Sceglierne uno mi risulta complicato.Aver prodotto tre dischi con brani miei e aver pubblicato una silloge poetica sono soddisfazioni gratificanti. Importante è stato anche introdurre concerti di alcuni artisti che stimo molto, tra i quali Bungaro, Joe Barbieri e Vecchioni. Un altro feedback commovente è avvenuto nel 2016 a Cavallermaggiore, quando Gianmaria Testa mi concesse con fiducia la possibilità di cantare e suonare le sue canzoni, in sua presenza, in uno spettacolo che avremmo fatto insieme a Bari, nei mesi successivi, ma che a causa della sua malattia non si è più realizzato. Altre gioie più quotidiane e semplici, ma per me profonde e significative, avvengono durante i concerti, quando magari le persone hanno voglia di ascoltare attivamente i miei racconti in musica o quando presenziano bambini curiosi o quando alcuni anziani mi rivelano commozioni e ricordi di gioventù.

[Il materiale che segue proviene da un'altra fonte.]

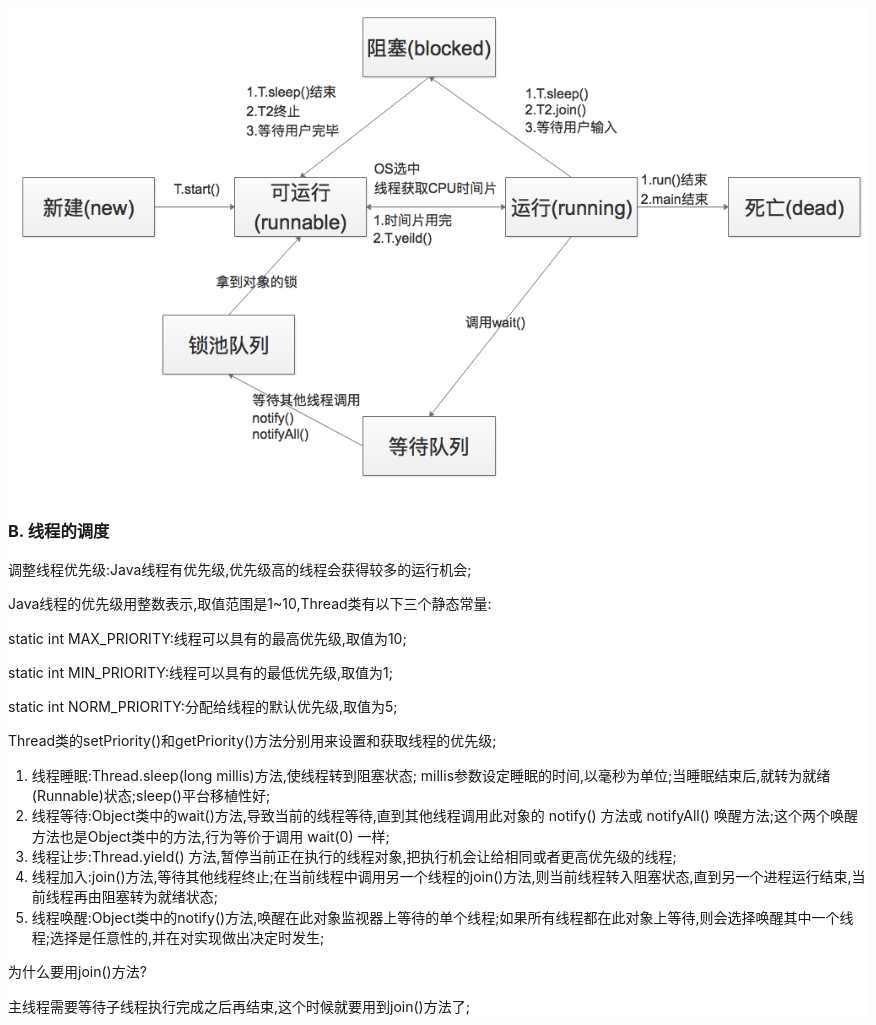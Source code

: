 ![](线程状态图.png)



### B. 线程的调度

调整线程优先级:Java线程有优先级,优先级高的线程会获得较多的运行机会;

Java线程的优先级用整数表示,取值范围是1~10,Thread类有以下三个静态常量:

static int MAX_PRIORITY:线程可以具有的最高优先级,取值为10;

static int MIN_PRIORITY:线程可以具有的最低优先级,取值为1;

static int NORM_PRIORITY:分配给线程的默认优先级,取值为5;

Thread类的setPriority()和getPriority()方法分别用来设置和获取线程的优先级;

1. 线程睡眠:Thread.sleep(long millis)方法,使线程转到阻塞状态; millis参数设定睡眠的时间,以毫秒为单位;当睡眠结束后,就转为就绪(Runnable)状态;sleep()平台移植性好;
2. 线程等待:Object类中的wait()方法,导致当前的线程等待,直到其他线程调用此对象的 notify() 方法或 notifyAll() 唤醒方法;这个两个唤醒方法也是Object类中的方法,行为等价于调用 wait(0) 一样;
3. 线程让步:Thread.yield() 方法,暂停当前正在执行的线程对象,把执行机会让给相同或者更高优先级的线程;
4. 线程加入:join()方法,等待其他线程终止;在当前线程中调用另一个线程的join()方法,则当前线程转入阻塞状态,直到另一个进程运行结束,当前线程再由阻塞转为就绪状态;
5. 线程唤醒:Object类中的notify()方法,唤醒在此对象监视器上等待的单个线程;如果所有线程都在此对象上等待,则会选择唤醒其中一个线程;选择是任意性的,并在对实现做出决定时发生;

为什么要用join()方法?

主线程需要等待子线程执行完成之后再结束,这个时候就要用到join()方法了;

Hai qualche progetto futuro in cantiere che puoi anticiparci?

Al momento, non ho progetti futuri ben delineati. Ci sono canzoni nuove, parole, idee, volontà, ma lascio che col tempo tutto prenda forma. Continuo a suonare molto in giro, questo sì, e la dimensione dei concerti la preferisco sempre, dà speranza.

Quali consigli daresti a un giovane artista che vuole intraprendere una carriera musicale?

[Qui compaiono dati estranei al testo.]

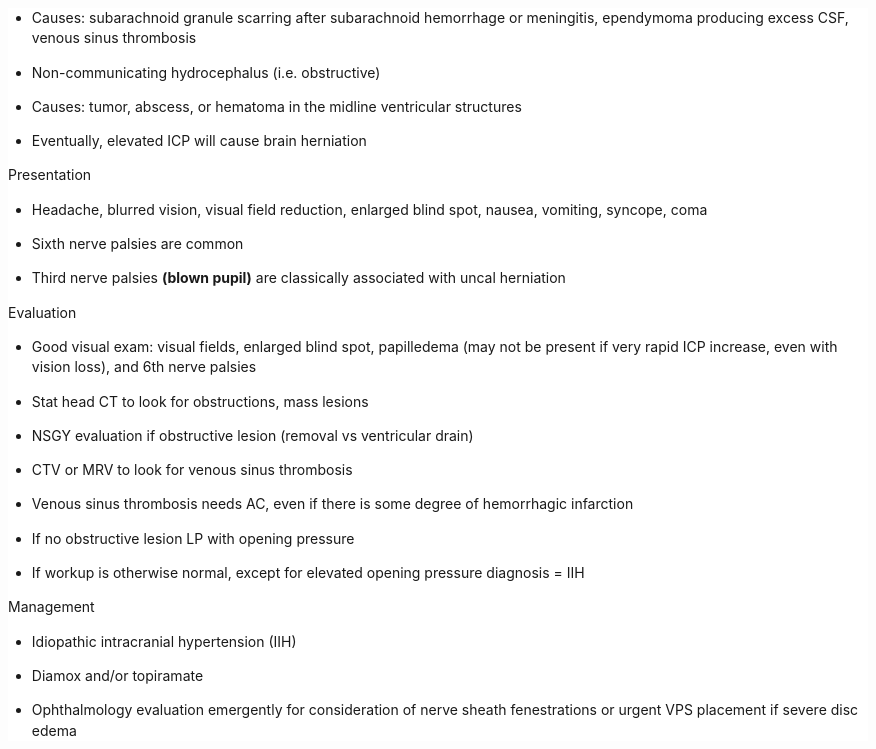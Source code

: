 - Causes: subarachnoid granule scarring after subarachnoid hemorrhage
    or meningitis, ependymoma producing excess CSF, venous sinus
    thrombosis



- Non-communicating hydrocephalus (i.e. obstructive)



- Causes: tumor, abscess, or hematoma in the midline ventricular
    structures



- Eventually, elevated ICP will cause brain herniation

Presentation

- Headache, blurred vision, visual field reduction, enlarged blind
    spot, nausea, vomiting, syncope, coma

- Sixth nerve palsies are common

- Third nerve palsies **(blown pupil)** are classically associated
    with uncal herniation

Evaluation

- Good visual exam: visual fields, enlarged blind spot, papilledema
    (may not be present if very rapid ICP increase, even with vision
    loss), and 6th nerve palsies

- Stat head CT to look for obstructions, mass lesions



- NSGY evaluation if obstructive lesion (removal vs ventricular drain)



- CTV or MRV to look for venous sinus thrombosis



- Venous sinus thrombosis needs AC, even if there is some degree of
    hemorrhagic infarction



- If no obstructive lesion LP with opening pressure



- If workup is otherwise normal, except for elevated opening pressure
    diagnosis = IIH

Management

- Idiopathic intracranial hypertension (IIH)



- Diamox and/or topiramate

- Ophthalmology evaluation emergently for consideration of nerve
    sheath fenestrations or urgent VPS placement if severe disc edema
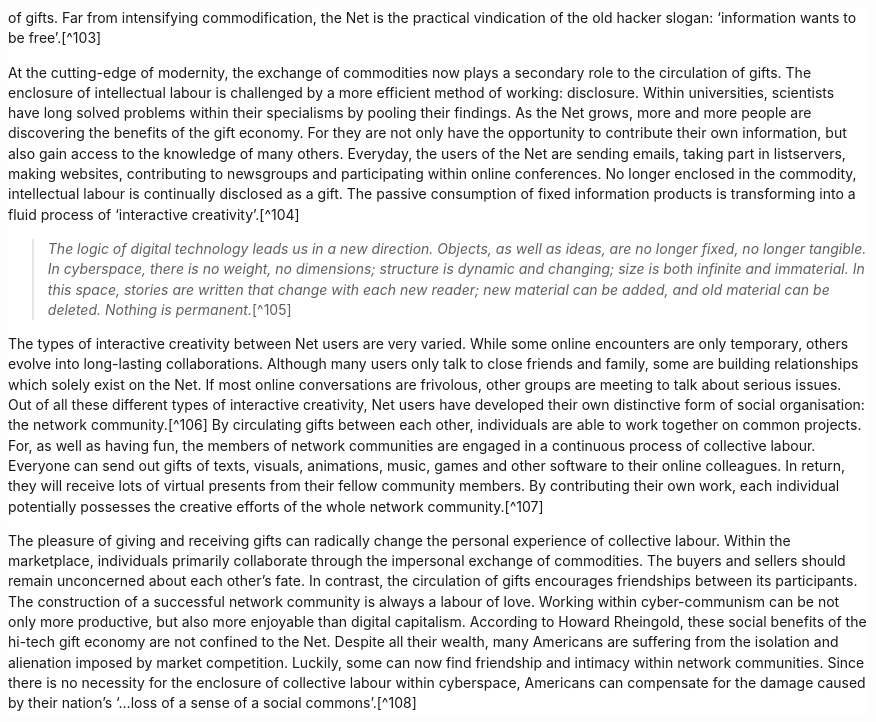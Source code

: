 of gifts. Far from intensifying commodification, the Net is the
practical vindication of the old hacker slogan: ‘information wants to be
free’.[^103]

At the cutting-edge of modernity, the exchange of commodities now plays
a secondary role to the circulation of gifts. The enclosure of
intellectual labour is challenged by a more efficient method of working:
disclosure. Within universities, scientists have long solved problems
within their specialisms by pooling their findings. As the Net grows,
more and more people are discovering the benefits of the gift economy.
For they are not only have the opportunity to contribute their own
information, but also gain access to the knowledge of many others.
Everyday, the users of the Net are sending emails, taking part in
listservers, making websites, contributing to newsgroups and
participating within online conferences. No longer enclosed in the
commodity, intellectual labour is continually disclosed as a gift. The
passive consumption of fixed information products is transforming into a
fluid process of ‘interactive creativity’.[^104]

> *The logic of digital technology leads us in a new direction. Objects,
> as well as ideas, are no longer fixed, no longer tangible. In
> cyberspace, there is no weight, no dimensions; structure is dynamic
> and changing; size is both infinite and immaterial. In this space,
> stories are written that change with each new reader; new material can
> be added, and old material can be deleted. Nothing is
> permanent.*[^105]

The types of interactive creativity between Net users are very varied.
While some online encounters are only temporary, others evolve into
long-lasting collaborations. Although many users only talk to close
friends and family, some are building relationships which solely exist
on the Net. If most online conversations are frivolous, other groups are
meeting to talk about serious issues. Out of all these different types
of interactive creativity, Net users have developed their own
distinctive form of social organisation: the network community.[^106] By
circulating gifts between each other, individuals are able to work
together on common projects. For, as well as having fun, the members of
network communities are engaged in a continuous process of collective
labour. Everyone can send out gifts of texts, visuals, animations,
music, games and other software to their online colleagues. In return,
they will receive lots of virtual presents from their fellow community
members. By contributing their own work, each individual potentially
possesses the creative efforts of the whole network community.[^107]

The pleasure of giving and receiving gifts can radically change the
personal experience of collective labour. Within the marketplace,
individuals primarily collaborate through the impersonal exchange of
commodities. The buyers and sellers should remain unconcerned about each
other’s fate. In contrast, the circulation of gifts encourages
friendships between its participants. The construction of a successful
network community is always a labour of love. Working within
cyber-communism can be not only more productive, but also more enjoyable
than digital capitalism. According to Howard Rheingold, these social
benefits of the hi-tech gift economy are not confined to the Net.
Despite all their wealth, many Americans are suffering from the
isolation and alienation imposed by market competition. Luckily, some
can now find friendship and intimacy within network communities. Since
there is no necessity for the enclosure of collective labour within
cyberspace, Americans can compensate for the damage caused by their
nation’s ‘…loss of a sense of a social commons’.[^108]


[^1]: For over 25 years, experts have been predicting the imminent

Non mi sento nella posizione di poter elargire consigli, anche perché molto dipende dalle intenzioni, dagli obiettivi di ciascuno e dai tempi in continua evoluzione. Credo, però, che la determinazione, la tenacia, la curiosità, lo studio, la passione, l’onestà intellettuale, la pazienza, il coraggio e una gran dose di fortuna siano piccoli e buoni elementi da cui partire.